The response has to reproduce all entries exactly while excluding their pictures.
── Source material
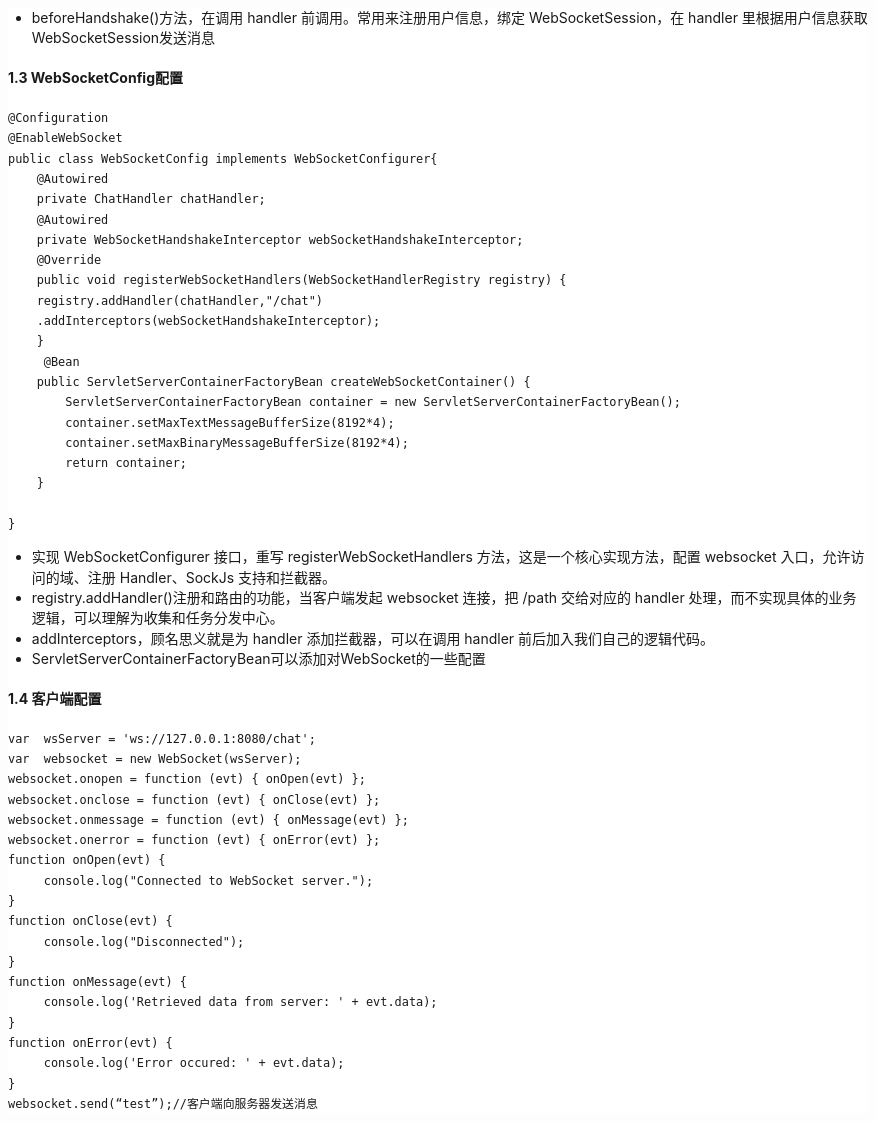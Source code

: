 
- beforeHandshake()方法，在调用 handler 前调用。常用来注册用户信息，绑定 WebSocketSession，在 handler 里根据用户信息获取WebSocketSession发送消息

#### 1.3 WebSocketConfig配置

```
@Configuration
@EnableWebSocket
public class WebSocketConfig implements WebSocketConfigurer{
    @Autowired
    private ChatHandler chatHandler;
    @Autowired
    private WebSocketHandshakeInterceptor webSocketHandshakeInterceptor;
    @Override
    public void registerWebSocketHandlers(WebSocketHandlerRegistry registry) {  
    registry.addHandler(chatHandler,"/chat")
    .addInterceptors(webSocketHandshakeInterceptor);
    }
     @Bean
    public ServletServerContainerFactoryBean createWebSocketContainer() {
        ServletServerContainerFactoryBean container = new ServletServerContainerFactoryBean();
        container.setMaxTextMessageBufferSize(8192*4);
        container.setMaxBinaryMessageBufferSize(8192*4);
        return container;
    }

}
```

- 实现 WebSocketConfigurer 接口，重写 registerWebSocketHandlers 方法，这是一个核心实现方法，配置 websocket 入口，允许访问的域、注册 Handler、SockJs 支持和拦截器。
- registry.addHandler()注册和路由的功能，当客户端发起 websocket 连接，把 /path 交给对应的 handler 处理，而不实现具体的业务逻辑，可以理解为收集和任务分发中心。
- addInterceptors，顾名思义就是为 handler 添加拦截器，可以在调用 handler 前后加入我们自己的逻辑代码。
- ServletServerContainerFactoryBean可以添加对WebSocket的一些配置

#### 1.4 客户端配置

```
var  wsServer = 'ws://127.0.0.1:8080/chat'; 
var  websocket = new WebSocket(wsServer); 
websocket.onopen = function (evt) { onOpen(evt) }; 
websocket.onclose = function (evt) { onClose(evt) }; 
websocket.onmessage = function (evt) { onMessage(evt) }; 
websocket.onerror = function (evt) { onError(evt) }; 
function onOpen(evt) { 
     console.log("Connected to WebSocket server."); 
} 
function onClose(evt) { 
     console.log("Disconnected"); 
} 
function onMessage(evt) { 
     console.log('Retrieved data from server: ' + evt.data); 
} 
function onError(evt) { 
     console.log('Error occured: ' + evt.data); 
}
websocket.send(“test”);//客户端向服务器发送消息
```
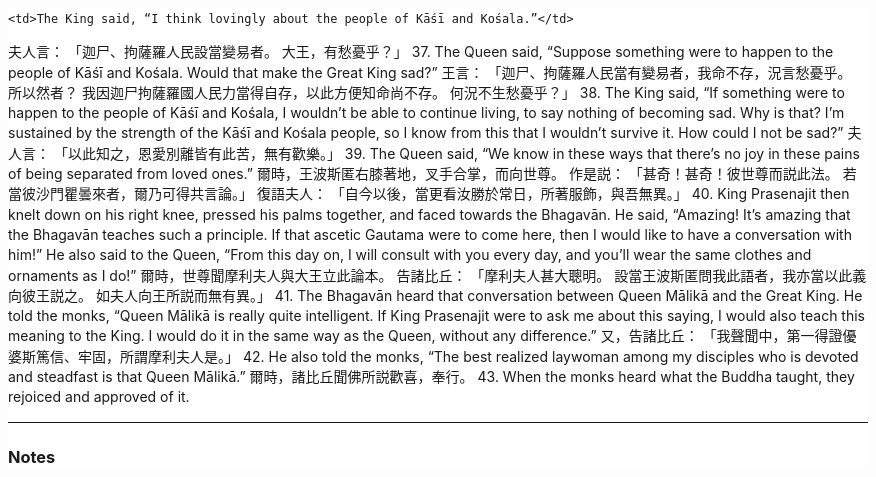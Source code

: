     <td>The King said, “I think lovingly about the people of Kāśī and Kośala.”</td>
  </tr>
  <tr>
    <td class='ch' title='T125.2.572c12'>夫人言： 「迦尸、拘薩羅人民設當變易者。 大王，有愁憂乎？」</td>
    <td id='p37'>37. The Queen said, “Suppose something were to happen to the people of Kāśī and Kośala. Would that make the Great King sad?”</td>
  </tr>
  <tr>
    <td class='ch' title='T125.2.572c13'>王言： 「迦尸、拘薩羅人民當有變易者，我命不存，況言愁憂乎。 所以然者？ 我因迦尸拘薩羅國人民力當得自存，以此方便知命尚不存。 何況不生愁憂乎？」</td>
    <td id='p38'>38. The King said, “If something were to happen to the people of Kāśī and Kośala, I wouldn’t be able to continue living, to say nothing of becoming sad. Why is that? I’m sustained by the strength of the Kāśī and Kośala people, so I know from this that I wouldn’t survive it. How could I not be sad?”</td>
  </tr>
  <tr>
    <td class='ch' title='T125.2.572c17'>夫人言： 「以此知之，恩愛別離皆有此苦，無有歡樂。」</td>
    <td id='p39'>39. The Queen said, “We know in these ways that there’s no joy in these pains of being separated from loved ones.”</td>
  </tr>
  <tr>
    <td class='ch' title='T125.2.572c18'>爾時，王波斯匿右膝著地，叉手合掌，而向世尊。 作是説： 「甚奇！甚奇！彼世尊而説此法。 若當彼沙門瞿曇來者，爾乃可得共言論。」 復語夫人： 「自今以後，當更看汝勝於常日，所著服飾，與吾無異。」</td>
    <td id='p40'>40. King Prasenajit then knelt down on his right knee, pressed his palms together, and faced towards the Bhagavān. He said, “Amazing! It’s amazing that the Bhagavān teaches such a principle. If that ascetic Gautama were to come here, then I would like to have a conversation with him!” He also said to the Queen, “From this day on, I will consult with you every day, and you’ll wear the same clothes and ornaments as I do!”</td>
  </tr>
  <tr>
    <td class='ch' title='T125.2.572c23'>爾時，世尊聞摩利夫人與大王立此論本。 告諸比丘： 「摩利夫人甚大聰明。 設當王波斯匿問我此語者，我亦當以此義向彼王説之。 如夫人向王所説而無有異。」</td>
    <td id='p41'>41. The Bhagavān heard that conversation between Queen Mālikā and the Great King. He told the monks, “Queen Mālikā is really quite intelligent. If King Prasenajit were to ask me about this saying, I would also teach this meaning to the King. I would do it in the same way as the Queen, without any difference.”</td>
  </tr>
  <tr>
    <td class='ch' title='T125.2.572c26'>又，告諸比丘： 「我聲聞中，第一得證優婆斯篤信、牢固，所謂摩利夫人是。」</td>
    <td id='p42'>42. He also told the monks, “The best realized laywoman among my disciples who is devoted and steadfast is that Queen Mālikā.”</td>
  </tr>
  <tr>
    <td class='ch' title='T125.2.572c28'>爾時，諸比丘聞佛所説歡喜，奉行。</td>
    <td id='p43'>43. When the monks heard what the Buddha taught, they rejoiced and approved of it.</td>
  </tr>
</table>

<hr/>

<h3 id="notes">Notes</h3>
────
### Expected output
Source code

: 
- beforeHandshake()方法，在调用 handler 前调用。常用来注册用户信息，绑定 WebSocketSession，在 handler 里根据用户信息获取WebSocketSession发送消息

#### 1.3 WebSocketConfig配置

```
@Configuration
@EnableWebSocket
public class WebSocketConfig implements WebSocketConfigurer{
    @Autowired
    private ChatHandler chatHandler;
    @Autowired
    private WebSocketHandshakeInterceptor webSocketHandshakeInterceptor;
    @Override
    public void registerWebSocketHandlers(WebSocketHandlerRegistry registry) {  
    registry.addHandler(chatHandler,"/chat")
    .addInterceptors(webSocketHandshakeInterceptor);
    }
     @Bean
    public ServletServerContainerFactoryBean createWebSocketContainer() {
        ServletServerContainerFactoryBean container = new ServletServerContainerFactoryBean();
        container.setMaxTextMessageBufferSize(8192*4);
        container.setMaxBinaryMessageBufferSize(8192*4);
        return container;
    }

}
```

- 实现 WebSocketConfigurer 接口，重写 registerWebSocketHandlers 方法，这是一个核心实现方法，配置 websocket 入口，允许访问的域、注册 Handler、SockJs 支持和拦截器。
- registry.addHandler()注册和路由的功能，当客户端发起 websocket 连接，把 /path 交给对应的 handler 处理，而不实现具体的业务逻辑，可以理解为收集和任务分发中心。
- addInterceptors，顾名思义就是为 handler 添加拦截器，可以在调用 handler 前后加入我们自己的逻辑代码。
- ServletServerContainerFactoryBean可以添加对WebSocket的一些配置

#### 1.4 客户端配置

```
var  wsServer = 'ws://127.0.0.1:8080/chat'; 
var  websocket = new WebSocket(wsServer); 
websocket.onopen = function (evt) { onOpen(evt) }; 
websocket.onclose = function (evt) { onClose(evt) }; 
websocket.onmessage = function (evt) { onMessage(evt) }; 
websocket.onerror = function (evt) { onError(evt) }; 
function onOpen(evt) { 
     console.log("Connected to WebSocket server."); 
} 
function onClose(evt) { 
     console.log("Disconnected"); 
} 
function onMessage(evt) { 
     console.log('Retrieved data from server: ' + evt.data); 
} 
function onError(evt) { 
     console.log('Error occured: ' + evt.data); 
}
websocket.send(“test”);//客户端向服务器发送消息
```
Source code

:     <td>The King said, “I think lovingly about the people of Kāśī and Kośala.”</td>
  </tr>
  <tr>
    <td class='ch' title='T125.2.572c12'>夫人言： 「迦尸、拘薩羅人民設當變易者。 大王，有愁憂乎？」</td>
    <td id='p37'>37. The Queen said, “Suppose something were to happen to the people of Kāśī and Kośala. Would that make the Great King sad?”</td>
  </tr>
  <tr>
    <td class='ch' title='T125.2.572c13'>王言： 「迦尸、拘薩羅人民當有變易者，我命不存，況言愁憂乎。 所以然者？ 我因迦尸拘薩羅國人民力當得自存，以此方便知命尚不存。 何況不生愁憂乎？」</td>
    <td id='p38'>38. The King said, “If something were to happen to the people of Kāśī and Kośala, I wouldn’t be able to continue living, to say nothing of becoming sad. Why is that? I’m sustained by the strength of the Kāśī and Kośala people, so I know from this that I wouldn’t survive it. How could I not be sad?”</td>
  </tr>
  <tr>
    <td class='ch' title='T125.2.572c17'>夫人言： 「以此知之，恩愛別離皆有此苦，無有歡樂。」</td>
    <td id='p39'>39. The Queen said, “We know in these ways that there’s no joy in these pains of being separated from loved ones.”</td>
  </tr>
  <tr>
    <td class='ch' title='T125.2.572c18'>爾時，王波斯匿右膝著地，叉手合掌，而向世尊。 作是説： 「甚奇！甚奇！彼世尊而説此法。 若當彼沙門瞿曇來者，爾乃可得共言論。」 復語夫人： 「自今以後，當更看汝勝於常日，所著服飾，與吾無異。」</td>
    <td id='p40'>40. King Prasenajit then knelt down on his right knee, pressed his palms together, and faced towards the Bhagavān. He said, “Amazing! It’s amazing that the Bhagavān teaches such a principle. If that ascetic Gautama were to come here, then I would like to have a conversation with him!” He also said to the Queen, “From this day on, I will consult with you every day, and you’ll wear the same clothes and ornaments as I do!”</td>
  </tr>
  <tr>
    <td class='ch' title='T125.2.572c23'>爾時，世尊聞摩利夫人與大王立此論本。 告諸比丘： 「摩利夫人甚大聰明。 設當王波斯匿問我此語者，我亦當以此義向彼王説之。 如夫人向王所説而無有異。」</td>
    <td id='p41'>41. The Bhagavān heard that conversation between Queen Mālikā and the Great King. He told the monks, “Queen Mālikā is really quite intelligent. If King Prasenajit were to ask me about this saying, I would also teach this meaning to the King. I would do it in the same way as the Queen, without any difference.”</td>
  </tr>
  <tr>
    <td class='ch' title='T125.2.572c26'>又，告諸比丘： 「我聲聞中，第一得證優婆斯篤信、牢固，所謂摩利夫人是。」</td>
    <td id='p42'>42. He also told the monks, “The best realized laywoman among my disciples who is devoted and steadfast is that Queen Mālikā.”</td>
  </tr>
  <tr>
    <td class='ch' title='T125.2.572c28'>爾時，諸比丘聞佛所説歡喜，奉行。</td>
    <td id='p43'>43. When the monks heard what the Buddha taught, they rejoiced and approved of it.</td>
  </tr>
</table>

<hr/>

<h3 id="notes">Notes</h3>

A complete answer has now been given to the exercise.